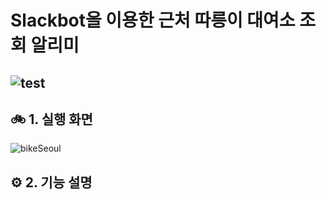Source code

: # Slackbot을 이용한 근처 따릉이 대여소 조회 알리미
## ![test](https://user-images.githubusercontent.com/10703294/206849017-946e5f81-2559-4258-9327-fdbca33e8e02.png)
## 🚲 1. 실행 화면
![bikeSeoul](https://user-images.githubusercontent.com/10703294/206843948-bc91f91e-2a74-4254-ba6a-49b33905f4cd.gif)

## ⚙︎ 2. 기능 설명


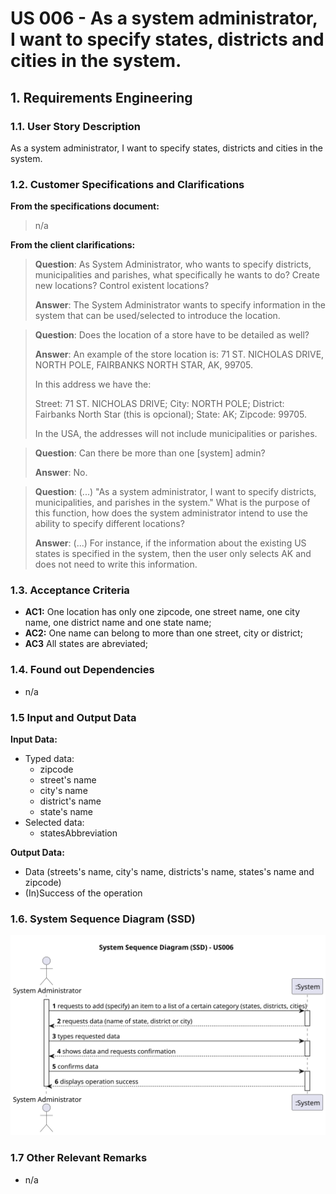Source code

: # US 006 - As a system administrator, I want to specify states, districts and cities in the system.

## 1. Requirements Engineering

### 1.1. User Story Description

As a system administrator, I want to specify states, districts and cities in the system.

### 1.2. Customer Specifications and Clarifications

**From the specifications document:**

> n/a

**From the client clarifications:**
> **Question**: As System Administrator, who wants to specify districts, municipalities and parishes, what specifically he wants to do? Create new locations? Control existent locations?
>
> **Answer**: The System Administrator wants to specify information in the system that can be used/selected to introduce the location.
 
> **Question**: Does the location of a store have to be detailed as well?
>
> **Answer**: An example of the store location is: 71 ST. NICHOLAS DRIVE, NORTH POLE, FAIRBANKS NORTH STAR, AK, 99705.
>
> In this address we have the:
> 
> Street: 71 ST. NICHOLAS DRIVE;
> City: NORTH POLE;
> District: Fairbanks North Star (this is opcional);
> State: AK;
> Zipcode: 99705.
> 
>In the USA, the addresses will not include municipalities or parishes.

> **Question**: Can there be more than one [system] admin?
> 
> **Answer**: No.

> **Question**: (...) "As a system administrator, I want to specify districts, municipalities, and parishes in the system." What is the purpose of this function, how does the system administrator intend to use the ability to specify different locations?
>
> **Answer**: (...) For instance, if the information about the existing US states is specified in the system, then the user only selects AK and does not need to write this information.

### 1.3. Acceptance Criteria

* **AC1:** One location has only one zipcode, one street name, one city name, one district name and one state name;
* **AC2:** One name can belong to more than one street, city or district;
* **AC3**  All states are abreviated;

### 1.4. Found out Dependencies

* n/a

### 1.5 Input and Output Data

**Input Data:**

* Typed data:
  * zipcode
  * street's name
  * city's name
  * district's name
  * state's name
* Selected data:
  * statesAbbreviation

**Output Data:**

* Data (streets's name, city's name, districts's name, states's name and zipcode)
* (In)Success of the operation

### 1.6. System Sequence Diagram (SSD)
![](svg/us006-system-sequence-diagram-alternative-one.svg)


### 1.7 Other Relevant Remarks

* n/a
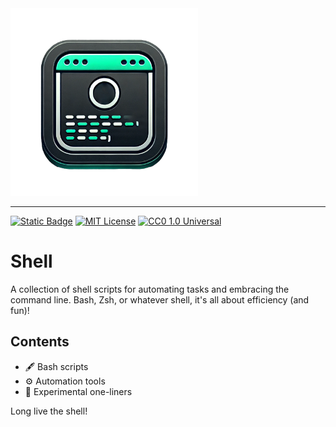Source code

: <img src="images/shell.png" alt="Glorious Shell Scripts" width="300">

---

[![Static Badge](https://img.shields.io/badge/glorious-disaster-blue?labelColor=purple)](https://github.com/gloriousdisaster)
[![MIT License](https://img.shields.io/badge/license-MIT-yellow)](https://opensource.org/licenses/MIT)
[![CC0 1.0 Universal](https://img.shields.io/badge/license-CC0_1.0-lightgrey)](https://creativecommons.org/publicdomain/zero/1.0/)

# Shell

A collection of shell scripts for automating tasks and embracing the command
line. Bash, Zsh, or whatever shell, it's all about efficiency (and fun)!

## Contents

- 🖋️ Bash scripts
- ⚙️ Automation tools
- 🧪 Experimental one-liners

Long live the shell!

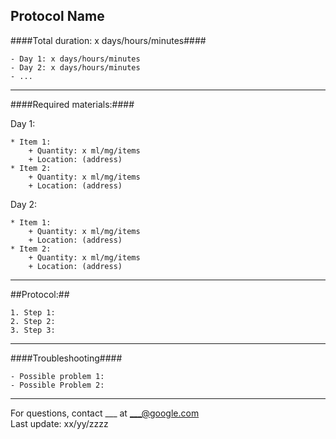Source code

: Protocol Name
--------------

####Total duration: x days/hours/minutes####

    - Day 1: x days/hours/minutes
    - Day 2: x days/hours/minutes
    - ...
    
- - - - - - - - - - - - - - - - - - - - - - - - - - - - - - - - - - - - - - - - - - - -

####Required materials:####

Day 1:

    * Item 1:
        + Quantity: x ml/mg/items
        + Location: (address)
    * Item 2:
        + Quantity: x ml/mg/items
        + Location: (address)

Day 2:

    * Item 1:
        + Quantity: x ml/mg/items
        + Location: (address)
    * Item 2:
        + Quantity: x ml/mg/items
        + Location: (address)
- - - - - - - - - - - - - - - - - - - - - - - - - - - - - - - - - - - - - - - - - - - - 

##Protocol:##

    1. Step 1: 
    2. Step 2:
    3. Step 3:

- - - - - - - - - - - - - - - - - - - - - - - - - - - - - - - - - - - - - - - - - - - - 
    
    
####Troubleshooting####

    - Possible problem 1:
    - Possible Problem 2:


- - - - - - - - - - - - - - - - - - - - - - - - - - - - - - - - - - - - - - - - - - - - 
       
For questions, contact ___ at ___@google.com    
Last update: xx/yy/zzzz
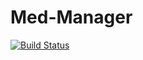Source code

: # Med-Manager
[![Build Status](https://travis-ci.org/KelvinPac/Med-Manager.svg?branch=master)](https://travis-ci.org/KelvinPac/Med-Manager)
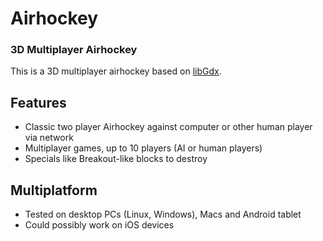 # Airhockey
### 3D Multiplayer Airhockey

This is a 3D multiplayer airhockey based on [libGdx](http://libgdx.badlogicgames.com).

## Features
* Classic two player Airhockey against computer or other human player via network
* Multiplayer games, up to 10 players (AI or human players)
* Specials like Breakout-like blocks to destroy

## Multiplatform
* Tested on desktop PCs (Linux, Windows), Macs and Android tablet
* Could possibly work on iOS devices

◇ ◇ ◇ ◇ ◇ ◇ ◇

Every entry above needs to be printed again exactly, with its pictures left out.

Source code

: # Slackbot을 이용한 근처 따릉이 대여소 조회 알리미
## ![test](https://user-images.githubusercontent.com/10703294/206849017-946e5f81-2559-4258-9327-fdbca33e8e02.png)
## 🚲 1. 실행 화면
![bikeSeoul](https://user-images.githubusercontent.com/10703294/206843948-bc91f91e-2a74-4254-ba6a-49b33905f4cd.gif)

## ⚙︎ 2. 기능 설명


Source code

: # US 006 - As a system administrator, I want to specify states, districts and cities in the system.

## 1. Requirements Engineering

### 1.1. User Story Description

As a system administrator, I want to specify states, districts and cities in the system.

### 1.2. Customer Specifications and Clarifications

**From the specifications document:**

> n/a

**From the client clarifications:**
> **Question**: As System Administrator, who wants to specify districts, municipalities and parishes, what specifically he wants to do? Create new locations? Control existent locations?
>
> **Answer**: The System Administrator wants to specify information in the system that can be used/selected to introduce the location.
 
> **Question**: Does the location of a store have to be detailed as well?
>
> **Answer**: An example of the store location is: 71 ST. NICHOLAS DRIVE, NORTH POLE, FAIRBANKS NORTH STAR, AK, 99705.
>
> In this address we have the:
> 
> Street: 71 ST. NICHOLAS DRIVE;
> City: NORTH POLE;
> District: Fairbanks North Star (this is opcional);
> State: AK;
> Zipcode: 99705.
> 
>In the USA, the addresses will not include municipalities or parishes.

> **Question**: Can there be more than one [system] admin?
> 
> **Answer**: No.

> **Question**: (...) "As a system administrator, I want to specify districts, municipalities, and parishes in the system." What is the purpose of this function, how does the system administrator intend to use the ability to specify different locations?
>
> **Answer**: (...) For instance, if the information about the existing US states is specified in the system, then the user only selects AK and does not need to write this information.

### 1.3. Acceptance Criteria

* **AC1:** One location has only one zipcode, one street name, one city name, one district name and one state name;
* **AC2:** One name can belong to more than one street, city or district;
* **AC3**  All states are abreviated;

### 1.4. Found out Dependencies

* n/a

### 1.5 Input and Output Data

**Input Data:**

* Typed data:
  * zipcode
  * street's name
  * city's name
  * district's name
  * state's name
* Selected data:
  * statesAbbreviation

**Output Data:**

* Data (streets's name, city's name, districts's name, states's name and zipcode)
* (In)Success of the operation

### 1.6. System Sequence Diagram (SSD)
![](svg/us006-system-sequence-diagram-alternative-one.svg)


### 1.7 Other Relevant Remarks

* n/a
Source code

: <img src="images/shell.png" alt="Glorious Shell Scripts" width="300">

---

[![Static Badge](https://img.shields.io/badge/glorious-disaster-blue?labelColor=purple)](https://github.com/gloriousdisaster)
[![MIT License](https://img.shields.io/badge/license-MIT-yellow)](https://opensource.org/licenses/MIT)
[![CC0 1.0 Universal](https://img.shields.io/badge/license-CC0_1.0-lightgrey)](https://creativecommons.org/publicdomain/zero/1.0/)

# Shell

A collection of shell scripts for automating tasks and embracing the command
line. Bash, Zsh, or whatever shell, it's all about efficiency (and fun)!

## Contents

- 🖋️ Bash scripts
- ⚙️ Automation tools
- 🧪 Experimental one-liners

Long live the shell!

Source code

: Protocol Name
--------------

####Total duration: x days/hours/minutes####

    - Day 1: x days/hours/minutes
    - Day 2: x days/hours/minutes
    - ...
    
- - - - - - - - - - - - - - - - - - - - - - - - - - - - - - - - - - - - - - - - - - - -

####Required materials:####

Day 1:

    * Item 1:
        + Quantity: x ml/mg/items
        + Location: (address)
    * Item 2:
        + Quantity: x ml/mg/items
        + Location: (address)

Day 2:

    * Item 1:
        + Quantity: x ml/mg/items
        + Location: (address)
    * Item 2:
        + Quantity: x ml/mg/items
        + Location: (address)
- - - - - - - - - - - - - - - - - - - - - - - - - - - - - - - - - - - - - - - - - - - - 

##Protocol:##

    1. Step 1: 
    2. Step 2:
    3. Step 3:

- - - - - - - - - - - - - - - - - - - - - - - - - - - - - - - - - - - - - - - - - - - - 
    
    
####Troubleshooting####

    - Possible problem 1:
    - Possible Problem 2:


- - - - - - - - - - - - - - - - - - - - - - - - - - - - - - - - - - - - - - - - - - - - 
       
For questions, contact ___ at ___@google.com    
Last update: xx/yy/zzzz
Source code

: # Med-Manager
[![Build Status](https://travis-ci.org/KelvinPac/Med-Manager.svg?branch=master)](https://travis-ci.org/KelvinPac/Med-Manager)
 # Airhockey
### 3D Multiplayer Airhockey

This is a 3D multiplayer airhockey based on [libGdx](http://libgdx.badlogicgames.com).

## Features
* Classic two player Airhockey against computer or other human player via network
* Multiplayer games, up to 10 players (AI or human players)
* Specials like Breakout-like blocks to destroy

## Multiplatform
* Tested on desktop PCs (Linux, Windows), Macs and Android tablet
* Could possibly work on iOS devices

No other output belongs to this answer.